文件系统初始化
/********************************************************************/
init/main.cstart_kernel:
vfs_caches_init_early();
vfs_caches_init(totalram_pages);
void __init vfs_caches_init_early(void)
{
dcache_init_early();
inode_init_early();
}
/********************************************************************/
dentry cache and inode cache: hash table
static void __init dcache_init_early(void)
{
unsigned int loop;
/* If hashes are distributed across NUMA nodes, defer
* hash allocation until vmalloc space is available.
*/
if (hashdist)
return;
dentry_hashtable =
alloc_large_system_hash("Dentry cache",
sizeof(struct hlist_bl_head),
dhash_entries,
13,
HASH_EARLY,
&d_hash_shift,
&d_hash_mask,
0);
for (loop = 0; loop < (1U << d_hash_shift); loop++)
INIT_HLIST_BL_HEAD(dentry_hashtable + loop);
}
void __init inode_init_early(void)
{
unsigned int loop;
/* If hashes are distributed across NUMA nodes, defer
* hash allocation until vmalloc space is available.
*/
if (hashdist)
return;
inode_hashtable =
alloc_large_system_hash("Inode-cache",
sizeof(struct hlist_head),
ihash_entries,
14,
HASH_EARLY,
&i_hash_shift,
&i_hash_mask,
0);
for (loop = 0; loop < (1U << i_hash_shift); loop++)
INIT_HLIST_HEAD(&inode_hashtable[loop]);
}
/********************************************************************/
void __init vfs_caches_init(unsigned long mempages)
{
unsigned long reserve;
/* Base hash sizes on available memory, with a reserve equal to
150% of current kernel size */
reserve = min((mempages - nr_free_pages()) * 3/2, mempages - 1);
mempages -= reserve;
/*slab cache for names_cache文件名*/
names_cachep = kmem_cache_create("names_cache", PATH_MAX, 0,
SLAB_HWCACHE_ALIGN|SLAB_PANIC, NULL);
dcache_init();
inode_init();
files_init(mempages);
mnt_init();
bdev_cache_init();
chrdev_init();
}
/*dcache_init_early 和 dcache_init的区别是什么?
*dcache_init_early 比 dcache_init少了kmem_cache_create
*inode_init_early和inode_init同样如此
*/
static void __init dcache_init(void)
{
unsigned int loop;
/*
* A constructor could be added for stable state like the lists,
* but it is probably not worth it because of the cache nature
* of the dcache.
*/
dentry_cache = KMEM_CACHE(dentry,
SLAB_RECLAIM_ACCOUNT|SLAB_PANIC|SLAB_MEM_SPREAD);
/* Hash may have been set up in dcache_init_early */
if (!hashdist)
return;
dentry_hashtable =
alloc_large_system_hash("Dentry cache",
sizeof(struct hlist_bl_head),
dhash_entries,
13,
0,
&d_hash_shift,
&d_hash_mask,
0);
for (loop = 0; loop < (1U << d_hash_shift); loop++)

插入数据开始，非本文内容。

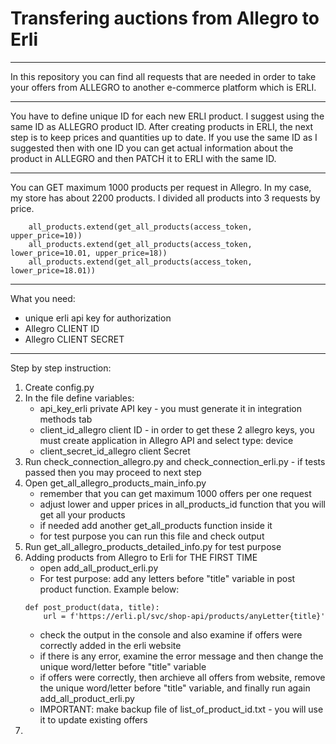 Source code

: # Transfering auctions from Allegro to Erli

***

In this repository you can find all requests that are needed in order to take your offers from ALLEGRO to another e-commerce platform which is ERLI. 

***
You have to define unique ID for each new ERLI product. I suggest using the same ID as ALLEGRO product ID. After creating products in ERLI, the next step is to keep prices and quantities up to date. If you use the same ID as I suggested then with one ID you can get actual information about the product in ALLEGRO and then PATCH it to ERLI with the same ID.

***
You can GET maximum 1000 products per request in Allegro. In my case, my store has about 2200 products. I divided all products into 3 requests by price. 
```
    all_products.extend(get_all_products(access_token, upper_price=10))
    all_products.extend(get_all_products(access_token, lower_price=10.01, upper_price=18))
    all_products.extend(get_all_products(access_token, lower_price=18.01))
```

***
What you need:

- unique erli api key for authorization 
- Allegro CLIENT ID
- Allegro CLIENT SECRET


***
Step by step instruction:

1. Create config.py
2. In the file define variables:
    - api_key_erli
        private API key - you must generate it in integration methods tab
    - client_id_allegro
        client ID - in order to get these 2 allegro keys, you must create application in Allegro API and select type: device
    - client_secret_id_allegro
        client Secret
3. Run check_connection_allegro.py and check_connection_erli.py - if tests passed then you may proceed to next step
4. Open get_all_allegro_products_main_info.py
    - remember that you can get maximum 1000 offers per one request
    - adjust lower and upper prices in all_products_id function that you will get all your products
    - if needed add another get_all_products function inside it
    - for test purpose you can run this file and check output
5. Run get_all_allegro_products_detailed_info.py for test purpose
6. Adding products from Allegro to Erli for THE FIRST TIME
    - open add_all_product_erli.py
    - For test purpose: add any letters before "title" variable in post product function. Example below:
    ```
    def post_product(data, title):
        url = f'https://erli.pl/svc/shop-api/products/anyLetter{title}'
    ```
    - check the output in the console and also examine if offers were correctly added in the erli website
    - if there is any error, examine the error message and then change the unique word/letter before "title" variable
    - if offers were correctly, then archieve all offers from website, remove the unique word/letter before "title" variable, and finally run again add_all_product_erli.py
    - IMPORTANT: make backup file of list_of_product_id.txt - you will use it to update existing offers
7.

INIT_HLIST_BL_HEAD(dentry_hashtable + loop);
}
/*有关file的操作是 分配 slab cache of file and 文件的个数*/
void __init files_init(unsigned long mempages)
{
unsigned long n;
filp_cachep = kmem_cache_create("filp", sizeof(struct file), 0,
SLAB_HWCACHE_ALIGN | SLAB_PANIC, NULL);
/*
* One file with associated inode and dcache is very roughly 1K.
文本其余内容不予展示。